◆ **EXERCISE**
The entries must be set down again word for word; no pictures belong in the copy.

[INFORMATION SHOWN]

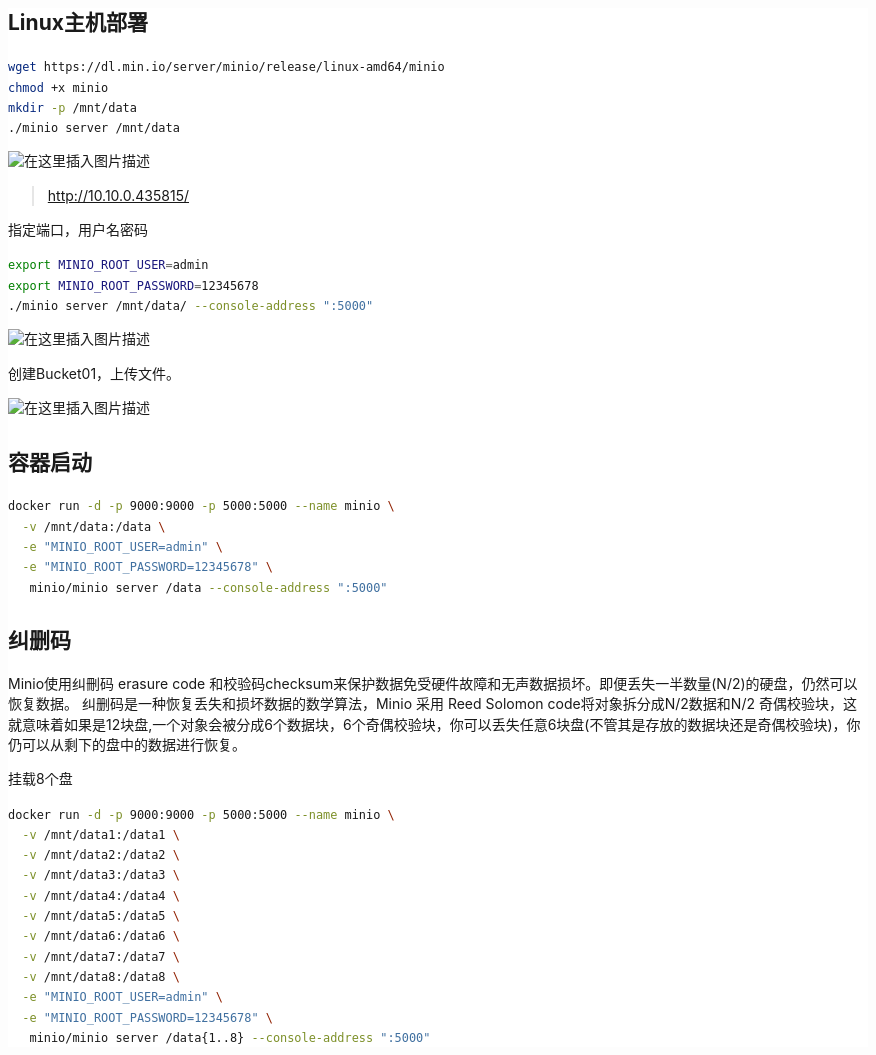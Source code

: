 ## Linux主机部署

```bash
wget https://dl.min.io/server/minio/release/linux-amd64/minio
chmod +x minio
mkdir -p /mnt/data
./minio server /mnt/data
```
![在这里插入图片描述](https://img-blog.csdnimg.cn/ce9ba65dc92f4520b8ca7d617fdb7676.png)

> http://10.10.0.435815/

指定端口，用户名密码
```bash
export MINIO_ROOT_USER=admin
export MINIO_ROOT_PASSWORD=12345678
./minio server /mnt/data/ --console-address ":5000"
```
![在这里插入图片描述](https://img-blog.csdnimg.cn/f0f213ad376c4d31b4482214304e4d73.png)

创建Bucket01，上传文件。

![在这里插入图片描述](https://img-blog.csdnimg.cn/4f47436f4fb34242adb7573e90d7dce8.png)



## 容器启动

```bash
docker run -d -p 9000:9000 -p 5000:5000 --name minio \
  -v /mnt/data:/data \
  -e "MINIO_ROOT_USER=admin" \
  -e "MINIO_ROOT_PASSWORD=12345678" \
   minio/minio server /data --console-address ":5000" 
```

## 纠删码
Minio使用纠刪码 erasure code 和校验码checksum来保护数据免受硬件故障和无声数据损坏。即便丢失一半数量(N/2)的硬盘，仍然可以恢复数据。
纠删码是一种恢复丢失和损坏数据的数学算法，Minio 采用 Reed Solomon code将对象拆分成N/2数据和N/2 奇偶校验块，这就意味着如果是12块盘,一个对象会被分成6个数据块，6个奇偶校验块，你可以丢失任意6块盘(不管其是存放的数据块还是奇偶校验块)，你仍可以从剩下的盘中的数据进行恢复。

挂载8个盘
```bash
docker run -d -p 9000:9000 -p 5000:5000 --name minio \
  -v /mnt/data1:/data1 \
  -v /mnt/data2:/data2 \
  -v /mnt/data3:/data3 \
  -v /mnt/data4:/data4 \
  -v /mnt/data5:/data5 \
  -v /mnt/data6:/data6 \
  -v /mnt/data7:/data7 \
  -v /mnt/data8:/data8 \
  -e "MINIO_ROOT_USER=admin" \
  -e "MINIO_ROOT_PASSWORD=12345678" \
   minio/minio server /data{1..8} --console-address ":5000" 
```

[/INFORMATION SHOWN]

◆ **ANSWER SPACE**
Source code

: ## Linux主机部署

```bash
wget https://dl.min.io/server/minio/release/linux-amd64/minio
chmod +x minio
mkdir -p /mnt/data
./minio server /mnt/data
```
![在这里插入图片描述](https://img-blog.csdnimg.cn/ce9ba65dc92f4520b8ca7d617fdb7676.png)

> http://10.10.0.435815/

指定端口，用户名密码
```bash
export MINIO_ROOT_USER=admin
export MINIO_ROOT_PASSWORD=12345678
./minio server /mnt/data/ --console-address ":5000"
```
![在这里插入图片描述](https://img-blog.csdnimg.cn/f0f213ad376c4d31b4482214304e4d73.png)

创建Bucket01，上传文件。

![在这里插入图片描述](https://img-blog.csdnimg.cn/4f47436f4fb34242adb7573e90d7dce8.png)



## 容器启动

```bash
docker run -d -p 9000:9000 -p 5000:5000 --name minio \
  -v /mnt/data:/data \
  -e "MINIO_ROOT_USER=admin" \
  -e "MINIO_ROOT_PASSWORD=12345678" \
   minio/minio server /data --console-address ":5000" 
```

## 纠删码
Minio使用纠刪码 erasure code 和校验码checksum来保护数据免受硬件故障和无声数据损坏。即便丢失一半数量(N/2)的硬盘，仍然可以恢复数据。
纠删码是一种恢复丢失和损坏数据的数学算法，Minio 采用 Reed Solomon code将对象拆分成N/2数据和N/2 奇偶校验块，这就意味着如果是12块盘,一个对象会被分成6个数据块，6个奇偶校验块，你可以丢失任意6块盘(不管其是存放的数据块还是奇偶校验块)，你仍可以从剩下的盘中的数据进行恢复。

挂载8个盘
```bash
docker run -d -p 9000:9000 -p 5000:5000 --name minio \
  -v /mnt/data1:/data1 \
  -v /mnt/data2:/data2 \
  -v /mnt/data3:/data3 \
  -v /mnt/data4:/data4 \
  -v /mnt/data5:/data5 \
  -v /mnt/data6:/data6 \
  -v /mnt/data7:/data7 \
  -v /mnt/data8:/data8 \
  -e "MINIO_ROOT_USER=admin" \
  -e "MINIO_ROOT_PASSWORD=12345678" \
   minio/minio server /data{1..8} --console-address ":5000" 
```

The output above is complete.